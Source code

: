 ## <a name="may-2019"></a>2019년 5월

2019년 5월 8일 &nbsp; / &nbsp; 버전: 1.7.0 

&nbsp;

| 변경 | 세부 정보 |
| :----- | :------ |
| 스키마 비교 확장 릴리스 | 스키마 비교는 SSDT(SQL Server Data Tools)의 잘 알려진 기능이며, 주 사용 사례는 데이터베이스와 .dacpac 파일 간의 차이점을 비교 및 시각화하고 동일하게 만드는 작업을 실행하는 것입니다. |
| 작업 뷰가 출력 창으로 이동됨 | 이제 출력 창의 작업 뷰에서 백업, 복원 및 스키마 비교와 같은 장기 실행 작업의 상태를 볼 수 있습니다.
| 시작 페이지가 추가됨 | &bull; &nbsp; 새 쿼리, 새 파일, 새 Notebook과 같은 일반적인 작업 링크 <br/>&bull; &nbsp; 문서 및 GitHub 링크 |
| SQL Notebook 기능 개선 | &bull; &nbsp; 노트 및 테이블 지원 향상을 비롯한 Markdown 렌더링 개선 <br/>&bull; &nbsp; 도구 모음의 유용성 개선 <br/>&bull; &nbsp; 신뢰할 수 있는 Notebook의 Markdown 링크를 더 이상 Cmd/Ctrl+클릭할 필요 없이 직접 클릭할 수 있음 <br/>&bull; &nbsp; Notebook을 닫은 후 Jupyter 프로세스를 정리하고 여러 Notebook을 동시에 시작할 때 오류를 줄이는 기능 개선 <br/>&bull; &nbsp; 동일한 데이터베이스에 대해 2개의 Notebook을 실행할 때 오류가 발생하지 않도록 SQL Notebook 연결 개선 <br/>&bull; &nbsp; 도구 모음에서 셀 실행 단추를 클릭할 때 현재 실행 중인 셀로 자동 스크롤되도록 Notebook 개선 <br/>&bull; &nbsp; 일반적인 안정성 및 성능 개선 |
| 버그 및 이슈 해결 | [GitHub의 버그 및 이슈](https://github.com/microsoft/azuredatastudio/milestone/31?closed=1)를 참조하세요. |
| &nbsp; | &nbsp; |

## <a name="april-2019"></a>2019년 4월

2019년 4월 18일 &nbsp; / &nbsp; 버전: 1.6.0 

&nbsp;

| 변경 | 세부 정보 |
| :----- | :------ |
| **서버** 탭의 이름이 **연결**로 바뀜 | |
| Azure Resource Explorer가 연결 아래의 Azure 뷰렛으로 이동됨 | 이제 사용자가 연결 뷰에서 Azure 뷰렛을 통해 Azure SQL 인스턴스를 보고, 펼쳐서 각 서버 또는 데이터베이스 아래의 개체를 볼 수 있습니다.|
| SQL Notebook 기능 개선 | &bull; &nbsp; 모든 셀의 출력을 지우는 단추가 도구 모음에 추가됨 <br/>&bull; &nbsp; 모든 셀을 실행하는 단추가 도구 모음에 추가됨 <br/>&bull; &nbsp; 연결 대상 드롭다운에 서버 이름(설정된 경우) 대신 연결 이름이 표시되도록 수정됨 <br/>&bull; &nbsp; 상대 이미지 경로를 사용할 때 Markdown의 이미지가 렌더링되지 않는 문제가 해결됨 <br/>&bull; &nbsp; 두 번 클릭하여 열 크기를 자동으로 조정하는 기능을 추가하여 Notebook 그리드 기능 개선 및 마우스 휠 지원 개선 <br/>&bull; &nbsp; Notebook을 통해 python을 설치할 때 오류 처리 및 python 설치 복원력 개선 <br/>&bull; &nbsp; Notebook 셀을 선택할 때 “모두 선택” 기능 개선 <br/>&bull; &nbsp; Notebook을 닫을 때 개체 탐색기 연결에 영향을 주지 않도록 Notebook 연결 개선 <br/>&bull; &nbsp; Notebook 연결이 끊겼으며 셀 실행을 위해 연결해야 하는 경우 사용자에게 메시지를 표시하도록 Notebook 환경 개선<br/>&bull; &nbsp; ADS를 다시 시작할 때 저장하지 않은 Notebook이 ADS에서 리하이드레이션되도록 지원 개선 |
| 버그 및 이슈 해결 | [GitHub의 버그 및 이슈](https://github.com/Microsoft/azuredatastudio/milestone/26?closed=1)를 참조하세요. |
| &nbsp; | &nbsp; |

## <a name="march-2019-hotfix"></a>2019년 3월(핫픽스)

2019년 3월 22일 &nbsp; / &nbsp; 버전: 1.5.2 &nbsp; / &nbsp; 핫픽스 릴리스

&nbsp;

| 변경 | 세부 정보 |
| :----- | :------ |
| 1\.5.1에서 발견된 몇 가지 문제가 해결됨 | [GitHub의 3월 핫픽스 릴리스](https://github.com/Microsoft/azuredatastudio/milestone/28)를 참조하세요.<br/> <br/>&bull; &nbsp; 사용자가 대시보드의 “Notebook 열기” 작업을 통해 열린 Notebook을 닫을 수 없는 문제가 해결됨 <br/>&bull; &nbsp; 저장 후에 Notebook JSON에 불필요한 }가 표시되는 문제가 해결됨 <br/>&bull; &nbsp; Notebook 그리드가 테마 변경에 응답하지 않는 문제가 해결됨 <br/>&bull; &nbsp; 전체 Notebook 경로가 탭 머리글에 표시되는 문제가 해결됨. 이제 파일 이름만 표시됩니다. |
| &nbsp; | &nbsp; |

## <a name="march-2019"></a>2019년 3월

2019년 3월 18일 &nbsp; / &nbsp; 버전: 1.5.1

_ _ _ _ _ _ _

### EXERCISE DETAILS
Your answer should consist solely of the lines from the one containing "2019년 3월 22일" through the last line of the listing, written out word for word.

### YOUR SOLUTION
2019년 3월 22일 &nbsp; / &nbsp; 버전: 1.5.2 &nbsp; / &nbsp; 핫픽스 릴리스

&nbsp;

| 변경 | 세부 정보 |
| :----- | :------ |
| 1\.5.1에서 발견된 몇 가지 문제가 해결됨 | [GitHub의 3월 핫픽스 릴리스](https://github.com/Microsoft/azuredatastudio/milestone/28)를 참조하세요.<br/> <br/>&bull; &nbsp; 사용자가 대시보드의 “Notebook 열기” 작업을 통해 열린 Notebook을 닫을 수 없는 문제가 해결됨 <br/>&bull; &nbsp; 저장 후에 Notebook JSON에 불필요한 }가 표시되는 문제가 해결됨 <br/>&bull; &nbsp; Notebook 그리드가 테마 변경에 응답하지 않는 문제가 해결됨 <br/>&bull; &nbsp; 전체 Notebook 경로가 탭 머리글에 표시되는 문제가 해결됨. 이제 파일 이름만 표시됩니다. |
| &nbsp; | &nbsp; |

## <a name="march-2019"></a>2019년 3월

2019년 3월 18일 &nbsp; / &nbsp; 버전: 1.5.1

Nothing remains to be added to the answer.